(Stored dataset items)

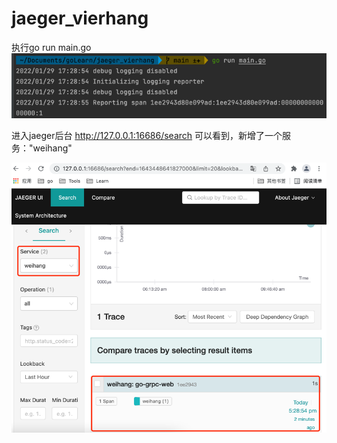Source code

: # jaeger_vierhang

执行go run main.go
![img.png](images/img.png)

进入jaeger后台
http://127.0.0.1:16686/search
可以看到，新增了一个服务："weihang"

![img_1.png](images/img_1.png)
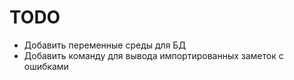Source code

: # TODO

- Добавить переменные среды для БД
- Добавить команду для вывода импортированных заметок с ошибками
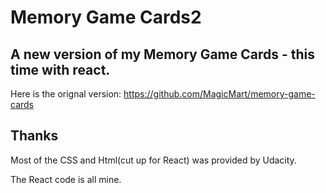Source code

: # Memory Game Cards2

## A new version of my Memory Game Cards - this time with react.

Here is the orignal version: https://github.com/MagicMart/memory-game-cards

## Thanks

Most of the CSS and Html(cut up for React) was provided by Udacity.

The React code is all mine.
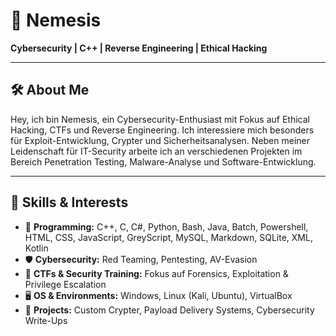 # 👾 Nemesis

**Cybersecurity | C++ | Reverse Engineering | Ethical Hacking**

---

## 🛠 About Me
Hey, ich bin Nemesis, ein Cybersecurity-Enthusiast mit Fokus auf Ethical Hacking, CTFs und Reverse Engineering. Ich interessiere mich besonders für Exploit-Entwicklung, Crypter und Sicherheitsanalysen. Neben meiner Leidenschaft für IT-Security arbeite ich an verschiedenen Projekten im Bereich Penetration Testing, Malware-Analyse und Software-Entwicklung.

---

## 🔧 Skills & Interests
- 🐍 **Programming:** C++, C, C#, Python, Bash, Java, Batch, Powershell, HTML, CSS, JavaScript, GreyScript, MySQL, Markdown, SQLite, XML, Kotlin
- 🛡️ **Cybersecurity:** Red Teaming, Pentesting, AV-Evasion
- 🎯 **CTFs & Security Training:** Fokus auf Forensics, Exploitation & Privilege Escalation
- 🖥️ **OS & Environments:** Windows, Linux (Kali, Ubuntu), VirtualBox
- 🚀 **Projects:** Custom Crypter, Payload Delivery Systems, Cybersecurity Write-Ups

#### Task description:
From the first line above to the last, reproduce the records exactly but without the pictures.

#### Exercise output:
Source code

: # jaeger_vierhang

执行go run main.go
![img.png](images/img.png)

进入jaeger后台
http://127.0.0.1:16686/search
可以看到，新增了一个服务："weihang"

![img_1.png](images/img_1.png)
Source code

: # TODO

- Добавить переменные среды для БД
- Добавить команду для вывода импортированных заметок с ошибками
Source code

: # Memory Game Cards2

## A new version of my Memory Game Cards - this time with react.

Here is the orignal version: https://github.com/MagicMart/memory-game-cards

## Thanks

Most of the CSS and Html(cut up for React) was provided by Udacity.

The React code is all mine.
 # 👾 Nemesis

**Cybersecurity | C++ | Reverse Engineering | Ethical Hacking**

---

## 🛠 About Me
Hey, ich bin Nemesis, ein Cybersecurity-Enthusiast mit Fokus auf Ethical Hacking, CTFs und Reverse Engineering. Ich interessiere mich besonders für Exploit-Entwicklung, Crypter und Sicherheitsanalysen. Neben meiner Leidenschaft für IT-Security arbeite ich an verschiedenen Projekten im Bereich Penetration Testing, Malware-Analyse und Software-Entwicklung.

---

## 🔧 Skills & Interests
- 🐍 **Programming:** C++, C, C#, Python, Bash, Java, Batch, Powershell, HTML, CSS, JavaScript, GreyScript, MySQL, Markdown, SQLite, XML, Kotlin
- 🛡️ **Cybersecurity:** Red Teaming, Pentesting, AV-Evasion
- 🎯 **CTFs & Security Training:** Fokus auf Forensics, Exploitation & Privilege Escalation
- 🖥️ **OS & Environments:** Windows, Linux (Kali, Ubuntu), VirtualBox
- 🚀 **Projects:** Custom Crypter, Payload Delivery Systems, Cybersecurity Write-Ups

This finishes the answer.